My goal was to hit 5,000 postcards sent and 5,000 received by the end of the year. Yesterday I reached 5,000 on both!
Have you heard of Postcrossing? It’s an online project anyone can join, for sending and receiving postcards to and from places all around the world. These are physical postcards, not virtual ones, because we value that tangible piece of another place and culture and individual. I joined Postcrossing more than 10 years ago, and in that time have sent cards to or received cards from exactly 100 countries.
Here is how it works: You sign on for free as a member, and supply your mailing address, but the only people who can see it are those who receive your name to send you a postcard. You can also write a profile that talks about your home or your interests or your culture, or just what kinds of postcards you would most love to receive. Some people don’t express preferences. Others say something general, like, “I love cards that show the sights of your country.” And some have preferences that line up with their hobbies or passions, sometimes very specific ones; for example, “I would like to receive cards about Lord of the Rings or Game of Thrones,” or “I own six puppies and am collecting cards with dogs on them, especially french bulldogs.” Sometimes they’re offbeat: “Send me the ugliest card in your collection,” or “I like cards that show yellow trucks.” You are always free to ignore those suggestions and send whatever you like.
Profiles might be just one line (or may say nothing at all) or they can be hundreds of words. Personally, I like the long ones that tell me a lot about a person, to give me a better idea of a card to send that would bring a smile to the recipient’s face.
When your profile is in place and you’re ready to get started, click on “Send a Postcard.” And the site gives you the profile and address of one of the nearly 800,000 Postcrossers anywhere in the world. (You can specify in your site preferences whether you want to receive recipient addresses for people in your own country, too.) You read the profile, choose a card from your stash (or go out to buy one) and then write the card. You can say whatever you want, but if you’re stumped, read the recipient’s profile to see if there are suggestions of what to say. (For example, “Tell me what book you are reading,” “Give me a movie recommendation,” or “If I were visiting your city, what sights should I plan to see?”)
If you’d like, you can scan and upload the card (picture side only, no addresses or messages) onto the site, to keep a visual record of cards you send. Then stamp and mail the card.
When the postcard arrives, the recipient registers it on the Postcrossing site, usually including a message for you, the sender. Then you receive notification that your postcard has reached its destination. If it has not been scanned and uploaded by the sender, the recipient can do it. And after your sent card is registered, your own profile is sent to another Postcrosser who clicks on “Send a Postcard.”
While Postcrossing is free to join, sending postcards is not a free hobby. Postcards usually cost money (though you can make your own if you’d like), and you’ll also have to budget for international postage for sending all those cards. But you decide when to request an address to send a card (with some limits on the number of cards you can have traveling at once). If you can’t afford to send a lot of cards, you can request addresses less frequently.
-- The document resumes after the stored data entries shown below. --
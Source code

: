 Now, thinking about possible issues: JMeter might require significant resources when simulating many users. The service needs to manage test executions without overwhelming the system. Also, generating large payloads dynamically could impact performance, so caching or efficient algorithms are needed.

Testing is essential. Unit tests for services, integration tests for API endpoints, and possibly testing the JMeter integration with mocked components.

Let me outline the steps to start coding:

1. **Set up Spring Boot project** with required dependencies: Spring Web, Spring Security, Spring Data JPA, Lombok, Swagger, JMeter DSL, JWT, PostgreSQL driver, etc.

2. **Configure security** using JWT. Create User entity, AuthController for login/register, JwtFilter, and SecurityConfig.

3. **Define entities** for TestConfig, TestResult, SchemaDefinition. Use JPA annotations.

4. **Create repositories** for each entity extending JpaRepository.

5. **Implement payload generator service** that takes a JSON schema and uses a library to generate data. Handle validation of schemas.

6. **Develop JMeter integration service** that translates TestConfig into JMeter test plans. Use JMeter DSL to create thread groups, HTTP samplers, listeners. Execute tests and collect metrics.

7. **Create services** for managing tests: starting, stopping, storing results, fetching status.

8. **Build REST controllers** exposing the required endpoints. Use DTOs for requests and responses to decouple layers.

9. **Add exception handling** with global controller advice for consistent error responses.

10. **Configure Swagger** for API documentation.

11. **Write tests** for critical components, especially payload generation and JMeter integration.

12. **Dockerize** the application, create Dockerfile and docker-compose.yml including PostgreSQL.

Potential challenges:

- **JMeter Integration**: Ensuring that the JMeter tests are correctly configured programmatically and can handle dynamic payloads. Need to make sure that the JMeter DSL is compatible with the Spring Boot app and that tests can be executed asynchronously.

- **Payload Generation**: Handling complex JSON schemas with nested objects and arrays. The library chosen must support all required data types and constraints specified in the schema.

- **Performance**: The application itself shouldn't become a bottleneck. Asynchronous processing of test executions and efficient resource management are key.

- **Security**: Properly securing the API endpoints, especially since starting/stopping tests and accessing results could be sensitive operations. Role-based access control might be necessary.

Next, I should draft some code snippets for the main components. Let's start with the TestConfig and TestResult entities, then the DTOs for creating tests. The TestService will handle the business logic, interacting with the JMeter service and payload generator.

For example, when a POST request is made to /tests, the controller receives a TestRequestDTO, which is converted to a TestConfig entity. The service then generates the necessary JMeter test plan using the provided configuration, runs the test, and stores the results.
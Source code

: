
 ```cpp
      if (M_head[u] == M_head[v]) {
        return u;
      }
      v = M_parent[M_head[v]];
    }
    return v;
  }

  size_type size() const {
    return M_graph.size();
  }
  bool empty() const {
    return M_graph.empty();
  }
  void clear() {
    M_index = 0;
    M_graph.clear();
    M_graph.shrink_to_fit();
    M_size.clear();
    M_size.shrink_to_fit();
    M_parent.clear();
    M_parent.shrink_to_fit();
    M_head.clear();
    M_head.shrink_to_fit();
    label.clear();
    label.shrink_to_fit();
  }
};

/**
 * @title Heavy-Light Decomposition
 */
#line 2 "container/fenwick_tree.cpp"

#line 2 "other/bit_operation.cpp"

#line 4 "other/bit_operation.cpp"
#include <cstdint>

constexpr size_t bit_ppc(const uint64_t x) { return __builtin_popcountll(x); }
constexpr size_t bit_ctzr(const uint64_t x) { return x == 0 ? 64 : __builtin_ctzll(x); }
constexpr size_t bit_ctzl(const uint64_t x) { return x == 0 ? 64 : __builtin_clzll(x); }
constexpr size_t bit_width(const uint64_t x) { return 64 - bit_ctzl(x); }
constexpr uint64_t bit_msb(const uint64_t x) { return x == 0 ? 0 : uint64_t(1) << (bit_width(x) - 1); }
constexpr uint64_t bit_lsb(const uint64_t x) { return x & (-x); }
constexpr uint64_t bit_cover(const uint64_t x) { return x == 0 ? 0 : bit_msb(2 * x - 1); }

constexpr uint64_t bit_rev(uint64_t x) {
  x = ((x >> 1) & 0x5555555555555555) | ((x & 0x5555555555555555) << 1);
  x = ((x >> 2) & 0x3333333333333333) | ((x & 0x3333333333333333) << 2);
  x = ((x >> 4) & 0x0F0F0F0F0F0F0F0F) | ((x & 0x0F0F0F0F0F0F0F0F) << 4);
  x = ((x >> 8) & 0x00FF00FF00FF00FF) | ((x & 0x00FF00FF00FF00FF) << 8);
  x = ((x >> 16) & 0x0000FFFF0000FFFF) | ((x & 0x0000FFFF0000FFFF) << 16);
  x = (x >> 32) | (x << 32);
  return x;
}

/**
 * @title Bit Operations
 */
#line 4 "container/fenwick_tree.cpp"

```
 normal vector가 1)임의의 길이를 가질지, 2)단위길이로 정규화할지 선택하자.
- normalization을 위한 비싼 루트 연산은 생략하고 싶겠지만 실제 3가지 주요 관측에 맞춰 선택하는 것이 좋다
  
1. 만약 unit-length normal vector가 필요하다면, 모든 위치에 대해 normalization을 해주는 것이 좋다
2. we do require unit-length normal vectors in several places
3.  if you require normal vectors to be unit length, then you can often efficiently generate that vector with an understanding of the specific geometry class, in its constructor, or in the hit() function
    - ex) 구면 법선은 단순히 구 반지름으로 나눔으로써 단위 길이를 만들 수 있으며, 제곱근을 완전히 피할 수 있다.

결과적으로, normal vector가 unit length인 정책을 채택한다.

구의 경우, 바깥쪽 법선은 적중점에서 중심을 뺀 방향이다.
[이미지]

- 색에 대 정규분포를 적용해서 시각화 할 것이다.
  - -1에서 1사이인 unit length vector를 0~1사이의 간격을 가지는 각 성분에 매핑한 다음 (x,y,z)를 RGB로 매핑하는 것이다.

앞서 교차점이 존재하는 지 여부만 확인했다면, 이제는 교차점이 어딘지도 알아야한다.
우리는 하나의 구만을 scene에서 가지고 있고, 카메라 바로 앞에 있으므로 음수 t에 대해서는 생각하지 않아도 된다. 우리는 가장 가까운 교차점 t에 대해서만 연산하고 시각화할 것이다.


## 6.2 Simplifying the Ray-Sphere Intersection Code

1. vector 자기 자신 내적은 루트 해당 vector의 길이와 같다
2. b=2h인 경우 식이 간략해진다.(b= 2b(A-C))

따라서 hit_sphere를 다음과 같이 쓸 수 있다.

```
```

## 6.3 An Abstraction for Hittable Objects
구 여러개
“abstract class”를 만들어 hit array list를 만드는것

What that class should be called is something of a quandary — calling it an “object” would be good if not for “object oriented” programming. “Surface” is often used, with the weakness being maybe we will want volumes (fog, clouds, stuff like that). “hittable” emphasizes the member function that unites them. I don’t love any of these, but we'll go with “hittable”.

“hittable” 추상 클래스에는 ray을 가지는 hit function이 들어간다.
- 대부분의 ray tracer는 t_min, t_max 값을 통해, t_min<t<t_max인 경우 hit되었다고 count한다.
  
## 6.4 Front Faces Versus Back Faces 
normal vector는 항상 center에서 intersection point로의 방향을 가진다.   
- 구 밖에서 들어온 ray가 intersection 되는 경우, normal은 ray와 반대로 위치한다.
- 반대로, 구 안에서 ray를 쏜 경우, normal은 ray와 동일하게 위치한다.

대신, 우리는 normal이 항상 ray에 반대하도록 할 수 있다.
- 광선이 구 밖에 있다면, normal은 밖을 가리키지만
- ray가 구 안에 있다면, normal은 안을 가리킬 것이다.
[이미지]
I joined Postcrossing 10 years ago, and I love both sending and receiving cards. There is something so satisfying about carefully choosing a card to please someone you’ve never met. And who doesn’t love receiving mail from all over the world? I feel that I’ve learned so much about people’s lives in countries far, far away. It’s fascinating to see the differences among other cultures, and sometimes even more fascinating to see which parts of our lives are the same worldwide. (Harry Potter, for instance, is popular pretty much everywhere.)